## Dataset entries:
*** Begin section ***

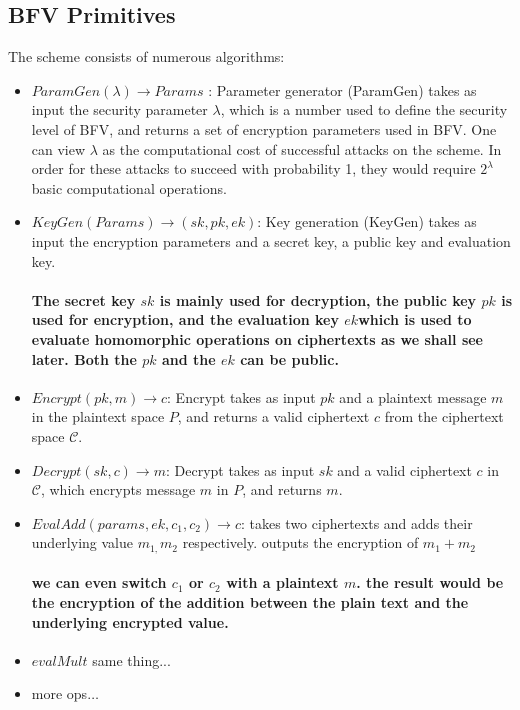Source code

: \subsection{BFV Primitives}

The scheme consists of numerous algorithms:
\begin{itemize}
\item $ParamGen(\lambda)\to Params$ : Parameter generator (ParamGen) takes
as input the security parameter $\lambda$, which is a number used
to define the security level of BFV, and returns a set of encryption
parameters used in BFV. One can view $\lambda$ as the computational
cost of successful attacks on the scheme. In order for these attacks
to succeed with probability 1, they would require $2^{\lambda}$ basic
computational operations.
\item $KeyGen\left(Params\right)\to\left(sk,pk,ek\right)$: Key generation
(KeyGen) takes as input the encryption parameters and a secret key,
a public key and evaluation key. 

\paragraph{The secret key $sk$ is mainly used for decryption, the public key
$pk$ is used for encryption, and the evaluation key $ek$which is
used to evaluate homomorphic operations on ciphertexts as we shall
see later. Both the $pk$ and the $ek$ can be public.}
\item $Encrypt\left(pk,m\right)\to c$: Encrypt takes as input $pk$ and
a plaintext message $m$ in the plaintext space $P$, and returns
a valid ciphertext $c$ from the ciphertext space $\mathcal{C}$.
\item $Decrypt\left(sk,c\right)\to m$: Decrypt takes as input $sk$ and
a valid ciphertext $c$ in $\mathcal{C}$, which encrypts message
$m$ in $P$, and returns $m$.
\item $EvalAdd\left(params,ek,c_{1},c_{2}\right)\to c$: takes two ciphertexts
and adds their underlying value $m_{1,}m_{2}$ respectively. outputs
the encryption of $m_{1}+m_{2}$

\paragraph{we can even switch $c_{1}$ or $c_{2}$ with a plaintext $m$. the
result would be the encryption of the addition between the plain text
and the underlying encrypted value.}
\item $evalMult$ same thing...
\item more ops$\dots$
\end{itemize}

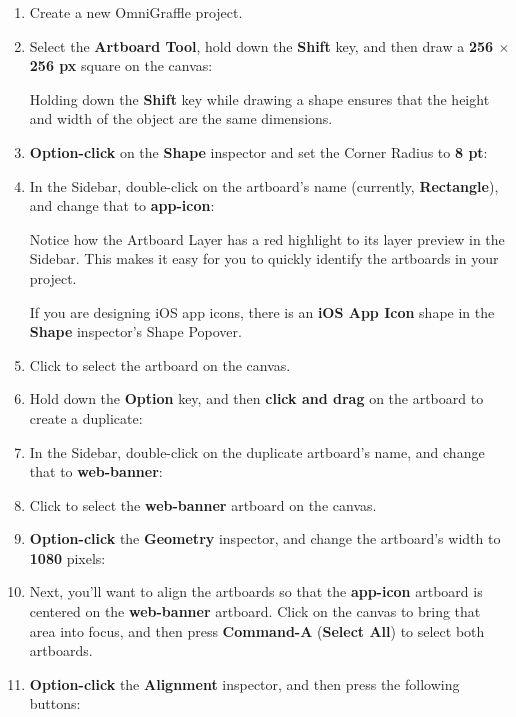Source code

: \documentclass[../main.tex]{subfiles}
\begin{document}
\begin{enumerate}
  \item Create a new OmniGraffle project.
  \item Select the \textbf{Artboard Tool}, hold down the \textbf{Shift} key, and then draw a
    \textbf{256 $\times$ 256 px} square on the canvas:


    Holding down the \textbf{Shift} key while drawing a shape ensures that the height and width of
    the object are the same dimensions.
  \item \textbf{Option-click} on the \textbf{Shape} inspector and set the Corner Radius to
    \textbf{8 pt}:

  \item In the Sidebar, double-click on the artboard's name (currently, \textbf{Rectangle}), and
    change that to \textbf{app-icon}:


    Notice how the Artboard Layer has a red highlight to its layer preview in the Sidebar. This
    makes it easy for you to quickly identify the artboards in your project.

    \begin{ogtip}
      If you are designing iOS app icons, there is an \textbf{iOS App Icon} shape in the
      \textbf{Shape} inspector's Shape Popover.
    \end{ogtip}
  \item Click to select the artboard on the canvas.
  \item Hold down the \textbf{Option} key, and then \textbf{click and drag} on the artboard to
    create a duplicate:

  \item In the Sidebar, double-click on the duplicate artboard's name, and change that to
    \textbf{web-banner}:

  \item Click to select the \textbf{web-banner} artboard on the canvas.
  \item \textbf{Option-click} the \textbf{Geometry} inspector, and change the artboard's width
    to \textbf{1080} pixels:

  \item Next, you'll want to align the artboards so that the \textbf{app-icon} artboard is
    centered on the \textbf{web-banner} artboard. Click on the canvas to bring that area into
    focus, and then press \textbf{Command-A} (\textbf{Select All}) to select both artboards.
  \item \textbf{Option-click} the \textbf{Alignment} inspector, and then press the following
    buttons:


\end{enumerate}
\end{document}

*** End section ***

## Problem to work on:
In the records above, find the line with "and the underlying" and the line with "new OmniGraffle project."; please transcribe exactly those two lines and all lines between them, omitting any picture.

## Solved exercise:
and the underlying encrypted value.}
\item $evalMult$ same thing...
\item more ops$\dots$
\end{itemize}

Source code

: \documentclass[../main.tex]{subfiles}
\begin{document}
\begin{enumerate}
  \item Create a new OmniGraffle project.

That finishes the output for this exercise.